### EXERCISE
Only the stretch of the listing below that runs from the line with "remove pre-release ROCM packages" through the line with "b. Once Reboot, verify the installation" is to be printed, exactly and with both ends.

-- TASK DATA follows --

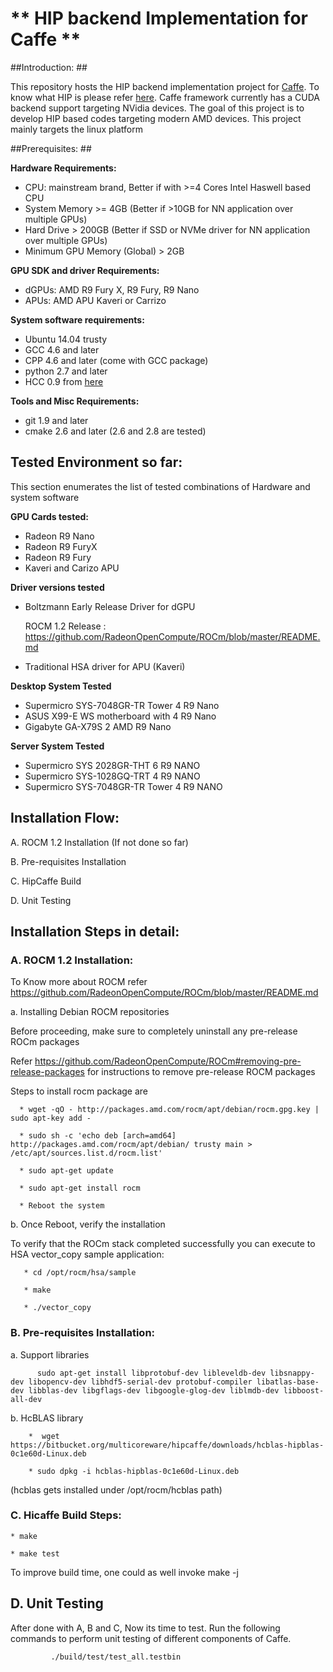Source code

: # ** HIP backend Implementation for Caffe ** #


##Introduction: ##

This repository hosts the HIP backend implementation project for  [Caffe](https://github.com/BVLC/caffe). To know what HIP is please refer [here](https://github.com/GPUOpen-ProfessionalCompute-Tools/HIP). Caffe framework currently has a CUDA backend support targeting NVidia devices.  The goal of this project is to develop  HIP based codes targeting modern AMD devices. This project mainly targets the linux platform 

##Prerequisites: ##

**Hardware Requirements:**

* CPU: mainstream brand, Better if with >=4 Cores Intel Haswell based CPU 
* System Memory >= 4GB (Better if >10GB for NN application over multiple GPUs)
* Hard Drive > 200GB (Better if SSD or NVMe driver  for NN application over multiple GPUs)
* Minimum GPU Memory (Global) > 2GB

**GPU SDK and driver Requirements:**

* dGPUs: AMD R9 Fury X, R9 Fury, R9 Nano
* APUs: AMD APU Kaveri or Carrizo

**System software requirements:**

* Ubuntu 14.04 trusty
* GCC 4.6 and later
* CPP 4.6 and later (come with GCC package)
* python 2.7 and later
* HCC 0.9 from [here](https://bitbucket.org/multicoreware/hcc/downloads/hcc-0.9.16041-0be508d-ff03947-5a1009a-Linux.deb)


**Tools and Misc Requirements:**

* git 1.9 and later
* cmake 2.6 and later (2.6 and 2.8 are tested)


## Tested Environment so far: 

This section enumerates the list of tested combinations of Hardware and system software

**GPU Cards tested:**

* Radeon R9 Nano
* Radeon R9 FuryX 
* Radeon R9 Fury 
* Kaveri and Carizo APU

**Driver versions tested**  

* Boltzmann Early Release Driver for dGPU

   ROCM 1.2 Release : https://github.com/RadeonOpenCompute/ROCm/blob/master/README.md
     
* Traditional HSA driver for APU (Kaveri)

**Desktop System Tested**

* Supermicro SYS-7048GR-TR  Tower 4 R9 Nano
* ASUS X99-E WS motherboard with 4 R9 Nano
* Gigabyte GA-X79S 2 AMD R9 Nano

**Server System Tested**

* Supermicro SYS 2028GR-THT  6 R9 NANO
* Supermicro SYS-1028GQ-TRT 4 R9 NANO
* Supermicro SYS-7048GR-TR Tower 4 R9 NANO
 

## Installation Flow: 

A. ROCM 1.2 Installation (If not done so far)

B. Pre-requisites Installation

C. HipCaffe Build

D. Unit Testing


## Installation Steps in detail:

### A. ROCM 1.2 Installation: 

  To Know more about ROCM  refer https://github.com/RadeonOpenCompute/ROCm/blob/master/README.md

  a. Installing Debian ROCM repositories
     
  Before proceeding, make sure to completely uninstall any pre-release ROCm packages
     
  Refer https://github.com/RadeonOpenCompute/ROCm#removing-pre-release-packages for instructions to remove pre-release ROCM packages
     
  Steps to install rocm package are 
     
      * wget -qO - http://packages.amd.com/rocm/apt/debian/rocm.gpg.key | sudo apt-key add -
      
      * sudo sh -c 'echo deb [arch=amd64] http://packages.amd.com/rocm/apt/debian/ trusty main > /etc/apt/sources.list.d/rocm.list'
     
      * sudo apt-get update
      
      * sudo apt-get install rocm
      
      * Reboot the system
      
  b. Once Reboot, verify the installation
    
  To verify that the ROCm stack completed successfully you can execute to HSA vector_copy sample application:

       * cd /opt/rocm/hsa/sample
        
       * make
       
       * ./vector_copy

### B. Pre-requisites Installation: 

a. Support libraries 

          sudo apt-get install libprotobuf-dev libleveldb-dev libsnappy-dev libopencv-dev libhdf5-serial-dev protobuf-compiler libatlas-base-dev libblas-dev libgflags-dev libgoogle-glog-dev liblmdb-dev libboost-all-dev

b. HcBLAS library
 
        *  wget https://bitbucket.org/multicoreware/hipcaffe/downloads/hcblas-hipblas-0c1e60d-Linux.deb

        * sudo dpkg -i hcblas-hipblas-0c1e60d-Linux.deb
 (hcblas gets installed under /opt/rocm/hcblas path)

      
### C. Hicaffe Build Steps:
  
    * make 

    * make test

To improve build time, one could as well invoke make -j <number of threads>


## D. Unit Testing ##

After done with A, B and C, Now its time to test. Run the following commands to perform unit testing of different components of Caffe.

             ./build/test/test_all.testbin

-- TASK DATA concluded --

### FINISHED TASK
  Refer https://github.com/RadeonOpenCompute/ROCm#removing-pre-release-packages for instructions to remove pre-release ROCM packages
     
  Steps to install rocm package are 
     
      * wget -qO - http://packages.amd.com/rocm/apt/debian/rocm.gpg.key | sudo apt-key add -
      
      * sudo sh -c 'echo deb [arch=amd64] http://packages.amd.com/rocm/apt/debian/ trusty main > /etc/apt/sources.list.d/rocm.list'
     
      * sudo apt-get update
      
      * sudo apt-get install rocm
      
      * Reboot the system
      
  b. Once Reboot, verify the installation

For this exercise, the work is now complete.